╔══

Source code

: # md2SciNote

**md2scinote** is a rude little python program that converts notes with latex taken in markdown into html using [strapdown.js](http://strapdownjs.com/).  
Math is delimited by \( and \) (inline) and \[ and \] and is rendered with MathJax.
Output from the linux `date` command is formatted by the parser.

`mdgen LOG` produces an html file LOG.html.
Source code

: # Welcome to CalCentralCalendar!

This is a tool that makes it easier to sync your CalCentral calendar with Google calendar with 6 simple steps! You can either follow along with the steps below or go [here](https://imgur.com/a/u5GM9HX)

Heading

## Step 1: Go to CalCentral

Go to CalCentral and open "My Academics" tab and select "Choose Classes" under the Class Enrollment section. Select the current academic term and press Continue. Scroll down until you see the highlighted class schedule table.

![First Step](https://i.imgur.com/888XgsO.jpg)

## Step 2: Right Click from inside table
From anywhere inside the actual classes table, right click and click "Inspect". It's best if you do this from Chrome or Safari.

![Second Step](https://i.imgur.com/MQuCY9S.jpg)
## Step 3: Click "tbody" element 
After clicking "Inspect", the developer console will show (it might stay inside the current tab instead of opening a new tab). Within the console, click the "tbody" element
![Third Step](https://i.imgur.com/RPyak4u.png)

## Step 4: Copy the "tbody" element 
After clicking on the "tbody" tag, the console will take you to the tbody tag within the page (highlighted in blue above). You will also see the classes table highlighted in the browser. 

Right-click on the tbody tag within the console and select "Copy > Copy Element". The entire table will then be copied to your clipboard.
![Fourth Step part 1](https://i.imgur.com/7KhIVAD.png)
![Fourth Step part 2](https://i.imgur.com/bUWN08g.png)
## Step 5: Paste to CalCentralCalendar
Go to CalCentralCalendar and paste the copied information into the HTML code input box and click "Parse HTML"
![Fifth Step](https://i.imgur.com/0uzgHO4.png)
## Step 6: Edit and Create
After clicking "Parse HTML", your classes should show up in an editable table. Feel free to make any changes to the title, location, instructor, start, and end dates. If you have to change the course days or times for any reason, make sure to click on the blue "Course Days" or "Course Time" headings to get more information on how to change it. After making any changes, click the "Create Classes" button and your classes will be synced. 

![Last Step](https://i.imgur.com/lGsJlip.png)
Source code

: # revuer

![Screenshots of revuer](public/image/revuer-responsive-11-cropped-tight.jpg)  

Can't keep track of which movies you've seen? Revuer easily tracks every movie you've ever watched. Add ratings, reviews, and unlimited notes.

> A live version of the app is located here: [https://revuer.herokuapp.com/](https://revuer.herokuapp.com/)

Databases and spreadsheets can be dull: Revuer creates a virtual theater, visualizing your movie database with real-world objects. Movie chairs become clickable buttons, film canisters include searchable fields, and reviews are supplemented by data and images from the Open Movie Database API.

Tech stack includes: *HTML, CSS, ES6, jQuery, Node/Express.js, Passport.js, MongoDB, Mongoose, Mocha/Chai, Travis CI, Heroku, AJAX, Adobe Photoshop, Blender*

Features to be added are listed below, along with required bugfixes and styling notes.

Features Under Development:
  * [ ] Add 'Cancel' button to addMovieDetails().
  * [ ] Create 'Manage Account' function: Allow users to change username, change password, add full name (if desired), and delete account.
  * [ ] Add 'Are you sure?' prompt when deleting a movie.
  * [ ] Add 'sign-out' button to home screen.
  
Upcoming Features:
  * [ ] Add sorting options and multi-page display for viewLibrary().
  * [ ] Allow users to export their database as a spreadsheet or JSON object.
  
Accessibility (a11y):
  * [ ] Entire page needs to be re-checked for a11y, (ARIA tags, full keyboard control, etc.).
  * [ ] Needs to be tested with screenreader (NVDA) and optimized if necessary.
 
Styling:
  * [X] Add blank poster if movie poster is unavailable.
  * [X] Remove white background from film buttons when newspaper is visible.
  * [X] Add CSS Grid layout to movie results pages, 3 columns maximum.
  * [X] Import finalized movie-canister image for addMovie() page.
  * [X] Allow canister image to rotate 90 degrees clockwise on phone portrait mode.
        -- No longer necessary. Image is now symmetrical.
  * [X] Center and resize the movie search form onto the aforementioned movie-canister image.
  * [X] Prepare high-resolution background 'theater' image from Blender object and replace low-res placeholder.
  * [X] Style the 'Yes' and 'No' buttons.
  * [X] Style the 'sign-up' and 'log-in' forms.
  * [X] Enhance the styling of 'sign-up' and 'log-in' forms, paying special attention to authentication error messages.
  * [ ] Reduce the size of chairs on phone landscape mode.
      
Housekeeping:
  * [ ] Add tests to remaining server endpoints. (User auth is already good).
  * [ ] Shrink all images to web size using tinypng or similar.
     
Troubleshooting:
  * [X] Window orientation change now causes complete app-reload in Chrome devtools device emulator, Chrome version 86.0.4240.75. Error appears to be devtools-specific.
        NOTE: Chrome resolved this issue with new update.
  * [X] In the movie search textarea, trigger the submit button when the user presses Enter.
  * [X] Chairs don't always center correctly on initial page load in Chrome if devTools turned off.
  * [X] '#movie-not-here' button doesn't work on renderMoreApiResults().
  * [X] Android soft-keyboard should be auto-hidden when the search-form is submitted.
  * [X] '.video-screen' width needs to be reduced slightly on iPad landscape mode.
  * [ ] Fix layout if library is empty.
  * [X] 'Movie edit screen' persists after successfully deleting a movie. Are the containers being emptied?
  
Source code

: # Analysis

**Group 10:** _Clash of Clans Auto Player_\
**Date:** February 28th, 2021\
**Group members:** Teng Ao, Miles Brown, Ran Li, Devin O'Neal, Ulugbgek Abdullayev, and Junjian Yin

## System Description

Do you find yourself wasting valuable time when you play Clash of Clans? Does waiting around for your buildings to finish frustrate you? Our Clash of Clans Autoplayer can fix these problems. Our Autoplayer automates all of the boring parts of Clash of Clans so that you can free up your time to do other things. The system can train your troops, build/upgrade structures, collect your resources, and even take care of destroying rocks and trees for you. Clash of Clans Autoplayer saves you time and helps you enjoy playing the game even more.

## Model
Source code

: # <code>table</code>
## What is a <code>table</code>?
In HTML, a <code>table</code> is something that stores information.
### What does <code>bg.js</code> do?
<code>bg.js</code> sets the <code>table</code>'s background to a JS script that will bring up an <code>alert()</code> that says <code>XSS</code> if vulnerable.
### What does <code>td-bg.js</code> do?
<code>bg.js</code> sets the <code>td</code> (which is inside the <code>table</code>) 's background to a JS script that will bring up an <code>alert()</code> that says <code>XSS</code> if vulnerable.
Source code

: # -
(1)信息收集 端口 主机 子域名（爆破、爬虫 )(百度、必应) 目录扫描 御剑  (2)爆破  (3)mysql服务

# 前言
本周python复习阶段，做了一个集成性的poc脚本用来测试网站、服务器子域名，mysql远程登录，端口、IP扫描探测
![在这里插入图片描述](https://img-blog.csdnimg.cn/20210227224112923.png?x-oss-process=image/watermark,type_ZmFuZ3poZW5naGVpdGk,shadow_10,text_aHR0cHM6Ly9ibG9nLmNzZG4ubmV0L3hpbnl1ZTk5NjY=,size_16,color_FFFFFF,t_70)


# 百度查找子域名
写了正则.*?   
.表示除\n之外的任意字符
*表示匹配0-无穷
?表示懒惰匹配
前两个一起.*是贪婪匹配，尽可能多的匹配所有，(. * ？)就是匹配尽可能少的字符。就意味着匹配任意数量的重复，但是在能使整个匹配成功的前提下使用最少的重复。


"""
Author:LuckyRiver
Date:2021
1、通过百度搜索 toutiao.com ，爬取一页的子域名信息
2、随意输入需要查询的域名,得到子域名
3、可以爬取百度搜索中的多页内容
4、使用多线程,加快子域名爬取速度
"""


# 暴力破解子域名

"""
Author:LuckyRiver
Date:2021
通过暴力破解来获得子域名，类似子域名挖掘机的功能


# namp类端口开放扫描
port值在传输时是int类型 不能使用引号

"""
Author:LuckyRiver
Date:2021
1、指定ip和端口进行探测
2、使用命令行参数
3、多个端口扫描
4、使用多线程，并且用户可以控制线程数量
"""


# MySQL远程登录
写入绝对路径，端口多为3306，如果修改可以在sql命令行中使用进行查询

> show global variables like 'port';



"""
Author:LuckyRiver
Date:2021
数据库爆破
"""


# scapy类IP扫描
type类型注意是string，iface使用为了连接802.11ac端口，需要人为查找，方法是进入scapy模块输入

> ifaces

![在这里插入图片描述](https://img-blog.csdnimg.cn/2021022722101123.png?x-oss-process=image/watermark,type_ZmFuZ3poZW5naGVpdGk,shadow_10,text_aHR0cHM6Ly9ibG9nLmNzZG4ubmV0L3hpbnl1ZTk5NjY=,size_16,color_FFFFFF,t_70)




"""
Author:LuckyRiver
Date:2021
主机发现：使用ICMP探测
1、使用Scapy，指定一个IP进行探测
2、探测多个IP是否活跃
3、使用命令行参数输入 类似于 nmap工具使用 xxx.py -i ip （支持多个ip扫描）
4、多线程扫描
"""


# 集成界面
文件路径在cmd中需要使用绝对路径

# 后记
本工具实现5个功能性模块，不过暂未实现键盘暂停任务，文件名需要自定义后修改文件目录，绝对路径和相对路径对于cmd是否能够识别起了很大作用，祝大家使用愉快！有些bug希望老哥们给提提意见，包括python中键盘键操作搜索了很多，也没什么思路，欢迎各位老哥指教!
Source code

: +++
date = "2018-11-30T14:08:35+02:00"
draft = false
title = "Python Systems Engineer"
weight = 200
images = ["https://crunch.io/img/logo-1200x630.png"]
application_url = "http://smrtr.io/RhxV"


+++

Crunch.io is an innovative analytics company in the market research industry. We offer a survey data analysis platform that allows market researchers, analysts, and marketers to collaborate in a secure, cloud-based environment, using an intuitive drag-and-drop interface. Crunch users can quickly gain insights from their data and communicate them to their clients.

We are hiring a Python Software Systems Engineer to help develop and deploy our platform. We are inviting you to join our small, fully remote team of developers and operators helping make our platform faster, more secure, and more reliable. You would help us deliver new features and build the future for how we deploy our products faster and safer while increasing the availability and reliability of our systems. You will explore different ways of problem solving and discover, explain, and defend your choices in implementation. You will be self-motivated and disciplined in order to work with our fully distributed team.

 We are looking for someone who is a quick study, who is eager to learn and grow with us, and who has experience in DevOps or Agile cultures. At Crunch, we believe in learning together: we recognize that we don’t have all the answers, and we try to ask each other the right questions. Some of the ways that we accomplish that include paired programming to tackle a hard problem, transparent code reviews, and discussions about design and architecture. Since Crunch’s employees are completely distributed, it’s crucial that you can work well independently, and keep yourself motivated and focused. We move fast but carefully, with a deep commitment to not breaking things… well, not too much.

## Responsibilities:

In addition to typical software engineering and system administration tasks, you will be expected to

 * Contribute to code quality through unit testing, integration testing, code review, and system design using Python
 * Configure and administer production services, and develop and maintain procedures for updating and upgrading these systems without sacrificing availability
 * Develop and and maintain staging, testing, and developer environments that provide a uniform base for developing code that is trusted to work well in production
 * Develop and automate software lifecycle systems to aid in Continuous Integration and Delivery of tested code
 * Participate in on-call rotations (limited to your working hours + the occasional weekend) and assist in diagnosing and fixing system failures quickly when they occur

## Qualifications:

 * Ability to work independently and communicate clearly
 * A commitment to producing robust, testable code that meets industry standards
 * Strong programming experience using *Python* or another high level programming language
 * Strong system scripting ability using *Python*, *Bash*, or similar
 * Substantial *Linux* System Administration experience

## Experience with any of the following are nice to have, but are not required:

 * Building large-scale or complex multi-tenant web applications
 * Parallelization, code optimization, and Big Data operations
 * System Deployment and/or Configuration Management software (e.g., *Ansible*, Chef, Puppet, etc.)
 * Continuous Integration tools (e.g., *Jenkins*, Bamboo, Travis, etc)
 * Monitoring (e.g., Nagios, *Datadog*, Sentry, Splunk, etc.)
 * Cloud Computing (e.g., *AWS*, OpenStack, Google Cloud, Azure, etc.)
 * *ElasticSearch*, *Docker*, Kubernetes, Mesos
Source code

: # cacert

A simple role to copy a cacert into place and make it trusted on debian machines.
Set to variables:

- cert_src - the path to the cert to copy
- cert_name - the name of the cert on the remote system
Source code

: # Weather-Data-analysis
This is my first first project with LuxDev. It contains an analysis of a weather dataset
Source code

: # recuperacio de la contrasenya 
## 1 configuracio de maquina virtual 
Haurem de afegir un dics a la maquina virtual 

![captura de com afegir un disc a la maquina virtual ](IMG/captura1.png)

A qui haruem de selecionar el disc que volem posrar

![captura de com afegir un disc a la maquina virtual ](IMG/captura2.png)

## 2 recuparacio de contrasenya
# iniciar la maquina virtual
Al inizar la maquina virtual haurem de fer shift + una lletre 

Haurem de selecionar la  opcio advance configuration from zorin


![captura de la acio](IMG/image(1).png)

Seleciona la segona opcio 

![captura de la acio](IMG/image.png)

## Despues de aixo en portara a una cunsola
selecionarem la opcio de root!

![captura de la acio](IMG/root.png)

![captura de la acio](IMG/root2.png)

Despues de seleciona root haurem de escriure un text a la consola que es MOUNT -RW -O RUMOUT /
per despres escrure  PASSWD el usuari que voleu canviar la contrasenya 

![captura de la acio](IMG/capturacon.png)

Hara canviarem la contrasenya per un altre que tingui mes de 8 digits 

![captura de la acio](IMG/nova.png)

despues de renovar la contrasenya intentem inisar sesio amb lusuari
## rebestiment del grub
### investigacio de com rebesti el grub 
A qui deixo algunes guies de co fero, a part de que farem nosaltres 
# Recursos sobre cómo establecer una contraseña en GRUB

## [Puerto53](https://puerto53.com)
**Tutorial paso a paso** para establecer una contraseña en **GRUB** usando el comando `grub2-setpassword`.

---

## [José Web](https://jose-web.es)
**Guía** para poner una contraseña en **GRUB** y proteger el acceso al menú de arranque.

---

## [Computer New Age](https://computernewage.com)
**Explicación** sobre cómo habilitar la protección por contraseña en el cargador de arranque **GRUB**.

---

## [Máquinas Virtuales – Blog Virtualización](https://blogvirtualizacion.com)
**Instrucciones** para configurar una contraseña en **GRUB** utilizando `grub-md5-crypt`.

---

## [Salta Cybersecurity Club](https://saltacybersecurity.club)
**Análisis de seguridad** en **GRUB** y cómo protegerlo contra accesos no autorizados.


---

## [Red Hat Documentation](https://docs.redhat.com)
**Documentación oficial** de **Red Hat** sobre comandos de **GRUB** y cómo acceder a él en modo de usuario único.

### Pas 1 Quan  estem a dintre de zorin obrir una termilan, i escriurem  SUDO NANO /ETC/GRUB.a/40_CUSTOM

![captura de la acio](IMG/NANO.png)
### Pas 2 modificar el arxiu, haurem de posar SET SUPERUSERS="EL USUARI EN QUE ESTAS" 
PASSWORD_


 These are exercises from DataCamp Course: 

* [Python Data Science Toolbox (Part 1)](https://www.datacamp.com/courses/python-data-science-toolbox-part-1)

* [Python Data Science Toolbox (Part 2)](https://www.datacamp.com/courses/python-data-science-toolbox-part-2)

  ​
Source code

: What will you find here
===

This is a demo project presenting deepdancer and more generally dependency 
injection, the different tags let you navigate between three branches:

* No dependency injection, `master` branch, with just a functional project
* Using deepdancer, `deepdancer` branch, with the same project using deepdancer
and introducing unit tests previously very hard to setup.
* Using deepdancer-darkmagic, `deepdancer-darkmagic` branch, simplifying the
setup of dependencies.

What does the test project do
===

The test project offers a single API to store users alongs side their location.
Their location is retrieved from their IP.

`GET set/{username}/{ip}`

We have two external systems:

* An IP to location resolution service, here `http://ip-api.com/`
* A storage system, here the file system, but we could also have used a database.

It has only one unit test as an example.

╚══

Transcribe, exactly as written, all lines of the entries above from the first to the one containing "Welcome to CalCentralCalendar!", and no more.

- YOUR SOLUTION -
Source code

: # md2SciNote

**md2scinote** is a rude little python program that converts notes with latex taken in markdown into html using [strapdown.js](http://strapdownjs.com/).  
Math is delimited by \( and \) (inline) and \[ and \] and is rendered with MathJax.
Output from the linux `date` command is formatted by the parser.

`mdgen LOG` produces an html file LOG.html.
Source code

: # Welcome to CalCentralCalendar!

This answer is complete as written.